Поведение птиц в эти дни было необычным: по-видимому, такое состояние атмосферы они переносили очень болезненно. Два бургомистра расхаживали по берегу ручья у нашего лагеря и, будто стонали, непрерывно как-то странно кричали не своими голосами. Над ручьем, словно ища укрытия от надвигающейся бури, попискивая, долго метался плавунчик. Стайки чистиков, обычно тесно связанных с морем и избегающих летать над сушей, встречались теперь далеко от берега. Бросалось также в глаза, что все птицы вели себя неосторожно. Когда я проходил берегом ручья, поморник и бургомистр безрассудно кружились надо мной на расстоянии всего нескольких метров. Резкое изменение давления воздуха ощущали и люди. Все чувствовали себя непривычно разбитыми, две ночи подряд никто не мог уснуть.
Нужно было ждать сильного шторма. Камнями и дополнительными оттяжками мы надежно укрепили палатки, метеобудку, шлюпку — все, что мог сокрушить или унести ветер. Однако урагана не последовало. Ночью пошел снег, задул несильный ветер.
Припай начало отрывать от берегов острова только во второй декаде августа. Несколько дней северный ветер разламывал и расталкивал льды. Море все ближе подступало к берегам. Однажды, едва успев провести в утренний срок метеонаблюдения, с радостной вестью в нашу палатку вбежал взволнованный Герман: «Море очистилось!»
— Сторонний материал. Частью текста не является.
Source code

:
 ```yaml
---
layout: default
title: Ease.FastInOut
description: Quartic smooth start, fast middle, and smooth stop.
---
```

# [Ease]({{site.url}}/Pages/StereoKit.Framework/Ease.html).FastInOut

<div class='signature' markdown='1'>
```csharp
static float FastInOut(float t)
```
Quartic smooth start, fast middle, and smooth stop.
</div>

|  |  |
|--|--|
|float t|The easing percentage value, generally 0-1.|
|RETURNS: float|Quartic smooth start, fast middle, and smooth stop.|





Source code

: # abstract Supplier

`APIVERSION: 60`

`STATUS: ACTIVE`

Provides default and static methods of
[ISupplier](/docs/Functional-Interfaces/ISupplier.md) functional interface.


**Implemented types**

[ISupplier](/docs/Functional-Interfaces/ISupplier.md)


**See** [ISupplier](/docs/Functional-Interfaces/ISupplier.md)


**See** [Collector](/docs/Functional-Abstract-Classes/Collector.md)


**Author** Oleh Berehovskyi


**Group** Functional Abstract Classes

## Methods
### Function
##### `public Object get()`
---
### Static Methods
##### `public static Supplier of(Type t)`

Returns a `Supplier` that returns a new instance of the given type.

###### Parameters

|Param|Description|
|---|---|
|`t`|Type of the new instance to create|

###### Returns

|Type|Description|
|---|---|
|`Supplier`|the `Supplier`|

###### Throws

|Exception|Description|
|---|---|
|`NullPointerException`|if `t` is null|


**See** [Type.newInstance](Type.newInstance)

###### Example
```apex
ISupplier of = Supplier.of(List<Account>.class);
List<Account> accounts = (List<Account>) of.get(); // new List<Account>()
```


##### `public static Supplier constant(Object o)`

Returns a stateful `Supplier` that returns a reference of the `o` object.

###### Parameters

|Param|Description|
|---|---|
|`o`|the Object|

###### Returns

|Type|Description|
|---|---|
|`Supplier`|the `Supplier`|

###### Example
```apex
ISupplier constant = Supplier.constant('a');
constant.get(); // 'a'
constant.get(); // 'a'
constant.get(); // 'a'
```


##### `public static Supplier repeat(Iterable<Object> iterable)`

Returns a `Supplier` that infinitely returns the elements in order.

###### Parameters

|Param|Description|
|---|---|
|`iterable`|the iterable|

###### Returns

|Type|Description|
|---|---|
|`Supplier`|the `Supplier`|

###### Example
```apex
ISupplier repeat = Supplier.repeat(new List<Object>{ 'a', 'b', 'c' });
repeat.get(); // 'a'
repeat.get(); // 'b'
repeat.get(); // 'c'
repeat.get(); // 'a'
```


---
Как было не радоваться! На берегах теперь можно ждать моржей, а на чистой воде птиц. К нашему острову сейчас может подойти корабль, сесть поблизости летающая лодка. Об этом тоже следовало подумать: приближался срок окончания наших работ. Наконец, просто надоело видеть у берегов изо дня в день одни и те же торошеные льды, хотелось послушать неумолчный и такой богатый оттенками голос моря.
Выскочив из палатки, я с трудом узнал знакомые места. Море очистилось до горизонта и шумело. Лишь кое-где остались стамухи — безнадежно засевшие на мелях льдины. На воде рядом с берегами плавали чистики, невдалеке стайками пролетали моевки, время от времени показывались бургомистры.
Взяв свое обычное снаряжение — фотоаппарат, бинокль и ружье, я пошел к морю. День выдался солнечный. Дувший ночью ветер — виновник случившихся изменений — утих. Миновав галечниковую косу, я поднялся на высокие прибрежные скалы и невольно остановился. У подножия скал кормились несколько чистиков. Глубина моря в этом месте не превышала двух метров. Мне хорошо было видно, как птицы передвигаются под водой. Вот одна из них нырнула и, размахивая крыльями, быстро «полетела» в толще воды. Именно «полетела», настолько движения ее походили на обычный полет в воздухе. Достигнув дна, чистик начал тщательно обследовать его, заглядывая под камни и даже ныряя то под один, то под другой. Наконец, что-то схватив, он показался на поверхности. В клюве чистик держал рачка, похожего на креветку. Несколько раз он опускал в воду клюв со своей добычей, словно ополаскивал ее, затем разбежался и, быстро семеня красными лапками по воде, полетел к гнезду. В море виднелись и несколько кормящихся кайр. Однако близко к берегу они не подплывали, и наблюдать за их подводным передвижением оказалось невозможным.